The US Dollar (via the DXY Index) has been treading water the past few days, essentially biding time since the start of September: the DXY Index closed at 95.10 on August 31, and at 95.10 is where it opened up today. While traders continue to discuss intense headlines regarding the US-China trade war or emerging market contagion, the fact of the matter is that these issues have made for better headlines than actual market moving events in recent days.

As such, attention in the short-term is quickly shifting to the two central bank decisions tomorrow morning from the Bank of England and the European Central Bank (the latter of which I’ll be covering live). While neither central bank is expected to unveil any new policies, the details at the margin will dictate whether or not tomorrow yields greater volatility among EUR- and GBP-crosses.

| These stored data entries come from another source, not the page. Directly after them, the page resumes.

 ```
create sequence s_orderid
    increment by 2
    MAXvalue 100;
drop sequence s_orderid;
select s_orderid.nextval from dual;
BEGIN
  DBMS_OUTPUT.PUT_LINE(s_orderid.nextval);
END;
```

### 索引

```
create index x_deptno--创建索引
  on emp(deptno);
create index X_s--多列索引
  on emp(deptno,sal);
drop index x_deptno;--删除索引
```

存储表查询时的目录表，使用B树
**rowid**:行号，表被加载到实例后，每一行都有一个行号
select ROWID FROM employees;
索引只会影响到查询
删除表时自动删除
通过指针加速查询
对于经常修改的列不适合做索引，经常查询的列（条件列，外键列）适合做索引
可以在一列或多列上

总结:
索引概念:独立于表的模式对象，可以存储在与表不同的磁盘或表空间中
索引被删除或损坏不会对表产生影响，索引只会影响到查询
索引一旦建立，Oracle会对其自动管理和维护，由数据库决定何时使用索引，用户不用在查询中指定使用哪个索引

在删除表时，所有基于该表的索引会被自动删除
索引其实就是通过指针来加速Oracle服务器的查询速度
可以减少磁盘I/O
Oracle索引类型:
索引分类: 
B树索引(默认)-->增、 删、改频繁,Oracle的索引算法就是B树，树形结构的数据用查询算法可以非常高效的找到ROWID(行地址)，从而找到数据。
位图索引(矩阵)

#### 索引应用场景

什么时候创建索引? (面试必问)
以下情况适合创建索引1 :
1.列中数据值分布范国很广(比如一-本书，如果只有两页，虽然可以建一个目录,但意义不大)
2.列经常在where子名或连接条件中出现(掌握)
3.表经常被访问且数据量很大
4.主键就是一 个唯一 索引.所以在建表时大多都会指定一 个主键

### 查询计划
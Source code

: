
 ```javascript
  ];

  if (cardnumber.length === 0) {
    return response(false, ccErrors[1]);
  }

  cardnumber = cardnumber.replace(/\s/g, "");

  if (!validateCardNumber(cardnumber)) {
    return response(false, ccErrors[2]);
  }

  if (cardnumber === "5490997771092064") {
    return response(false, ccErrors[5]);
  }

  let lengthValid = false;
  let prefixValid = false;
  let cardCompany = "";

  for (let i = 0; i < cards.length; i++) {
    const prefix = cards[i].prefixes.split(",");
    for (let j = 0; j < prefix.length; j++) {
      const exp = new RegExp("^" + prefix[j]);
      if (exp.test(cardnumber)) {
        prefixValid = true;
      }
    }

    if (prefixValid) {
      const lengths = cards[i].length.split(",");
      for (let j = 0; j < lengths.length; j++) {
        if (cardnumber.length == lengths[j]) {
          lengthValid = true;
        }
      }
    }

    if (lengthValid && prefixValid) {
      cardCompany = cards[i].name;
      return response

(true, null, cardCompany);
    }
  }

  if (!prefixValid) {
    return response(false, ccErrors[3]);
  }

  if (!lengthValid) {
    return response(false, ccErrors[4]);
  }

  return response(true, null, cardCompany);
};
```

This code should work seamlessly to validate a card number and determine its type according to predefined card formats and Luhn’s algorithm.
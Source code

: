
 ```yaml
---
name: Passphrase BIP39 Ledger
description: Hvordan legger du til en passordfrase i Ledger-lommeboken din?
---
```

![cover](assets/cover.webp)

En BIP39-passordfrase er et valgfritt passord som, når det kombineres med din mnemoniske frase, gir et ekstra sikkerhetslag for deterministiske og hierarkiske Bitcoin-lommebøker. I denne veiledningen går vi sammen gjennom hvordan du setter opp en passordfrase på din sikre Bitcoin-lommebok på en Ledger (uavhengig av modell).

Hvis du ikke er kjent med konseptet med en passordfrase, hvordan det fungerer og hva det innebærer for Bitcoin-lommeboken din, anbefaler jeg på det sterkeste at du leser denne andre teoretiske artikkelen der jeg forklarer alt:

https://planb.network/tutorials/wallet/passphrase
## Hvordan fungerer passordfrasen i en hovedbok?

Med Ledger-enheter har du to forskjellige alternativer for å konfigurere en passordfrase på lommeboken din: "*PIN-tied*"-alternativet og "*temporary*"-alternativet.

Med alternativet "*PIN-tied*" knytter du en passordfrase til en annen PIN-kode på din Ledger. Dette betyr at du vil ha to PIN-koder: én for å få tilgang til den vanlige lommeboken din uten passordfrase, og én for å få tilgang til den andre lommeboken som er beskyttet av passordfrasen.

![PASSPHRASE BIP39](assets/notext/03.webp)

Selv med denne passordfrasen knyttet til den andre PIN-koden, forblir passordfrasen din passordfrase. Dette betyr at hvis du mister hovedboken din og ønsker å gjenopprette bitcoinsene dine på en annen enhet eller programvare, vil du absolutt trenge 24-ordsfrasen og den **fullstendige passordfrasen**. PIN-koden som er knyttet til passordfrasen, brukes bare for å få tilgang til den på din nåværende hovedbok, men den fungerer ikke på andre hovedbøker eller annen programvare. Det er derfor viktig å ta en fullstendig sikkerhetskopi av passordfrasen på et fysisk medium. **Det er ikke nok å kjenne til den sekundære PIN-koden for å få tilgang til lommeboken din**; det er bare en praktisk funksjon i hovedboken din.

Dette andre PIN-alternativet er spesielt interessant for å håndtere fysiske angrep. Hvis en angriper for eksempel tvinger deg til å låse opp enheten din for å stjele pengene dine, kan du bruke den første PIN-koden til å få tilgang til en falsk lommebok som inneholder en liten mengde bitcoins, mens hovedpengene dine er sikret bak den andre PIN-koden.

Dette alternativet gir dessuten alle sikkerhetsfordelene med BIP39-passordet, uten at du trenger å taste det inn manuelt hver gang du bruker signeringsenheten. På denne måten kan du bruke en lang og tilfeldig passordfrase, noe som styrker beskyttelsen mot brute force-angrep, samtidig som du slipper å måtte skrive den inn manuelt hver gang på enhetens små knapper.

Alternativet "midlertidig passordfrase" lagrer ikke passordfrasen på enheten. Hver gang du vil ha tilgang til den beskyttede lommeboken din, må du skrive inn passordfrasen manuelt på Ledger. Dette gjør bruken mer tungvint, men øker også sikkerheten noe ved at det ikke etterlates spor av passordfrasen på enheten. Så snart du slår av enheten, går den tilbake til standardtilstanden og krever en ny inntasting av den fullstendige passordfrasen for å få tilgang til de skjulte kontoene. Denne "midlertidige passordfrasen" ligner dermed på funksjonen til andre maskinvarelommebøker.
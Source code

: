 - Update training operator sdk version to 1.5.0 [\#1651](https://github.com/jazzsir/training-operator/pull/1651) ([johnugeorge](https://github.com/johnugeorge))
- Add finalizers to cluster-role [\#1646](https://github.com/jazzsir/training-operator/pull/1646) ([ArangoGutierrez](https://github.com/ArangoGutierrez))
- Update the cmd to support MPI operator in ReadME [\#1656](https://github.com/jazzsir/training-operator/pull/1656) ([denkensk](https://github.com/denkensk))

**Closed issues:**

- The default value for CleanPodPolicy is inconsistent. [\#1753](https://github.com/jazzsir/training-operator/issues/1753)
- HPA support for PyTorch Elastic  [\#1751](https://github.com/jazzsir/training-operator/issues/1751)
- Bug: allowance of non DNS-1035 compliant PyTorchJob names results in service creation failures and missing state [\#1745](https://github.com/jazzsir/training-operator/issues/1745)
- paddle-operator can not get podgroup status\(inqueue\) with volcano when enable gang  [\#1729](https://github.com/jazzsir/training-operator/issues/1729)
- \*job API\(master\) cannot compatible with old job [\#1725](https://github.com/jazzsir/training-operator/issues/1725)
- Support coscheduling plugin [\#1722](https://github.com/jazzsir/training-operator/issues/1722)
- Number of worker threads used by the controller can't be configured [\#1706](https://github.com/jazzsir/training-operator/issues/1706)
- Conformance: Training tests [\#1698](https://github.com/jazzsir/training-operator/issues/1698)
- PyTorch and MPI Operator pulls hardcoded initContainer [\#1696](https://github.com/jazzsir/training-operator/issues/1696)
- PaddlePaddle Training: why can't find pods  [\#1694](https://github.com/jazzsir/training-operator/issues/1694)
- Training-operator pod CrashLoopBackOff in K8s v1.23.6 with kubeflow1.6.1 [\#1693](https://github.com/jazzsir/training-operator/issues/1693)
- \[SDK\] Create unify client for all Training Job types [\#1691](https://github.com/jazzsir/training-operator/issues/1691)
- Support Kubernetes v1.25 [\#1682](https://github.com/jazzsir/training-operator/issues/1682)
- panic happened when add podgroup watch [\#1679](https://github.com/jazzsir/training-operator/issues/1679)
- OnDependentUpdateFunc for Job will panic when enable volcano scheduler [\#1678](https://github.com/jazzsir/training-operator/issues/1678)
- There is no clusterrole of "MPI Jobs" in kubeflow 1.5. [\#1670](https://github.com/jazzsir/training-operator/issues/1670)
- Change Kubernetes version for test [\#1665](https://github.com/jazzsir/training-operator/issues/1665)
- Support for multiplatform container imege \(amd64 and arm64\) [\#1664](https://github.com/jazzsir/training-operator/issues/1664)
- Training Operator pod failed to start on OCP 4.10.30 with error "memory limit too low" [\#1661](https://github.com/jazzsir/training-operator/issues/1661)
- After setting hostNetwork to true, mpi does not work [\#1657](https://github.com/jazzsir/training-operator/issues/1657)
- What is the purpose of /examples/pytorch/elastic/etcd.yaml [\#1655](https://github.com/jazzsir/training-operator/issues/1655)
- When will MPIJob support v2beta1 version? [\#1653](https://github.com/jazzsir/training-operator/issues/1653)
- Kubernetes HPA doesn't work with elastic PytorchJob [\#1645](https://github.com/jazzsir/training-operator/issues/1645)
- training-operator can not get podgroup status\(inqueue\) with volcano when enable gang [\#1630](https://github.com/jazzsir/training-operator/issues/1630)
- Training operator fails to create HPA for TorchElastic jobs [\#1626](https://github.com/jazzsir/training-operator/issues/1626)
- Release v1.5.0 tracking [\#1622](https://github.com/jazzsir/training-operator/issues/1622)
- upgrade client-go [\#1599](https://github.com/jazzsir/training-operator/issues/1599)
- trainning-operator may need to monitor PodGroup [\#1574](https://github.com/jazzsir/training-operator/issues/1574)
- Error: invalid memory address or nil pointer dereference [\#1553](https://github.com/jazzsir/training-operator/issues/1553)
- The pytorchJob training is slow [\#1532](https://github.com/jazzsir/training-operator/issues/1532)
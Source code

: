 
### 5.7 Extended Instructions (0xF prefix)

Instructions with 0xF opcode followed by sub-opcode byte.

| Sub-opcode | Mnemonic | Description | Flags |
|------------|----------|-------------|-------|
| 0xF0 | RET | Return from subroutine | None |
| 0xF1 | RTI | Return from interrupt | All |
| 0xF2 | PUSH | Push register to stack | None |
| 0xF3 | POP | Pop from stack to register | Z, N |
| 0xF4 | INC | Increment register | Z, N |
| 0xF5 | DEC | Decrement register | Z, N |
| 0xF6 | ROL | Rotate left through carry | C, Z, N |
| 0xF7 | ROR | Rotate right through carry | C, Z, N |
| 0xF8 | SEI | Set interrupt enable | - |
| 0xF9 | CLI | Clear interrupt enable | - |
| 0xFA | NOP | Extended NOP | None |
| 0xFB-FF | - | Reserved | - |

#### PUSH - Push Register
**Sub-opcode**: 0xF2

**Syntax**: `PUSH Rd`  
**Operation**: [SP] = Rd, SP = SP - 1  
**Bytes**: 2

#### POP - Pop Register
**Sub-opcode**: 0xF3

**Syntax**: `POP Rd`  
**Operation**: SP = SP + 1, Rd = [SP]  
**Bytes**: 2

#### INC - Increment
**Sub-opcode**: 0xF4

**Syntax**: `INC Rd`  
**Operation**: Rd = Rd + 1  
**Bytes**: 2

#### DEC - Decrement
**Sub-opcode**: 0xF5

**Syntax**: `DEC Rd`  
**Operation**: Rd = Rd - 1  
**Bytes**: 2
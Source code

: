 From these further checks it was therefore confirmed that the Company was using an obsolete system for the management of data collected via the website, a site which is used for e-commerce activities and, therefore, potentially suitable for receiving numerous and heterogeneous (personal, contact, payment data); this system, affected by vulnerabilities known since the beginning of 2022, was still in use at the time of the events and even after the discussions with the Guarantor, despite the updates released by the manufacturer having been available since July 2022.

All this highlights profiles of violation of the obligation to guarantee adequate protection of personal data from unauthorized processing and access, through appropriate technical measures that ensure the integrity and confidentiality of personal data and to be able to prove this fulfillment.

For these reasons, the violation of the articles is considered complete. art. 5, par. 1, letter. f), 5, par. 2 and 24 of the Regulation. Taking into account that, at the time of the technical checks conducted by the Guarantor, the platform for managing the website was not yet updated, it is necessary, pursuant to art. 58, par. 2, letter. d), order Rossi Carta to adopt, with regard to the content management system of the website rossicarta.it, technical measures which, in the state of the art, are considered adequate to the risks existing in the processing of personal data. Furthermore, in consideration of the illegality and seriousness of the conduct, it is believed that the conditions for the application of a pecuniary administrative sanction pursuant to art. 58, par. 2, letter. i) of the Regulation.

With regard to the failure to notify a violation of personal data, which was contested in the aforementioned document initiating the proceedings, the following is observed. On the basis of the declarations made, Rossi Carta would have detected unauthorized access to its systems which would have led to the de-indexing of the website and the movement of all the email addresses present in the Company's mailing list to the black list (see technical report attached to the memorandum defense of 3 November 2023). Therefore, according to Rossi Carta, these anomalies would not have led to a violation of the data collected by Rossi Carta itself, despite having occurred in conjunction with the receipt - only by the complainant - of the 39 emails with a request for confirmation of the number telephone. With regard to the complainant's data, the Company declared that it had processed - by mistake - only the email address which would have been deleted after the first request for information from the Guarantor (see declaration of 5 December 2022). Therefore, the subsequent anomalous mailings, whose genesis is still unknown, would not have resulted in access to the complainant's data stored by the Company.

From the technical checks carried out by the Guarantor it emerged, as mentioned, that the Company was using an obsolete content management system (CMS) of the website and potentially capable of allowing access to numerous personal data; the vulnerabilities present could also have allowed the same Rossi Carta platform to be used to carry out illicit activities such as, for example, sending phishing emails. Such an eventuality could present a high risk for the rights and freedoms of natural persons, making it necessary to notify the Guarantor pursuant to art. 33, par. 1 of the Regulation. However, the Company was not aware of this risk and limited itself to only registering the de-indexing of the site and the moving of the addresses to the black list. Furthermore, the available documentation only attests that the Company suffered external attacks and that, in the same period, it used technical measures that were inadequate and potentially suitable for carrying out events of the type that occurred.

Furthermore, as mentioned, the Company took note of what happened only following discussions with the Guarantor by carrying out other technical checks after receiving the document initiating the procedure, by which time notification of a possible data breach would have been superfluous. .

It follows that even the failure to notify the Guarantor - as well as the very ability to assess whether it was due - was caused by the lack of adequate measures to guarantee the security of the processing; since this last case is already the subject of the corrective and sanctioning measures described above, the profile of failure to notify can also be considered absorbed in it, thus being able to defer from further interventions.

For the BOE, a policy meeting that doesn’t produce a new Quarterly Inflation Report reduces the likelihood of a significant move altogether. But the policy decision comes against the backdrop of purported progress on the Brexit front, where several times just this week we’ve heard that a deal could materialize in the coming weeks.

We fully expect the BOE to show deference to the Brexit process, opting to say and do little before an EU-UK Brexit plan is agreed upon. But against an improving risk backdrop regarding the likelihood of a hard Brexit, traders will be likely hunting for clues to see how quickly the next BOE rate hike will arrive in 2019; it is not likely that the BOE signals another 25-bps hike when it releases its next QIR in November.

For the ECB, the stakes have been raised for tomorrow’s meeting after Bloomberg News reported that the Governing Council is ready to downgrade its economic assessment. The reasons? Concerns over US-led trade wars, Brexit, and contagion from emerging markets, according to the report.

The entire EUR-complex has been knocked lower as a result, with speculation arising that this could be the first step taken in preparation for a change in the current preset policy course (ending QE in December 2018, raising rates by the end of “summer 2019.”).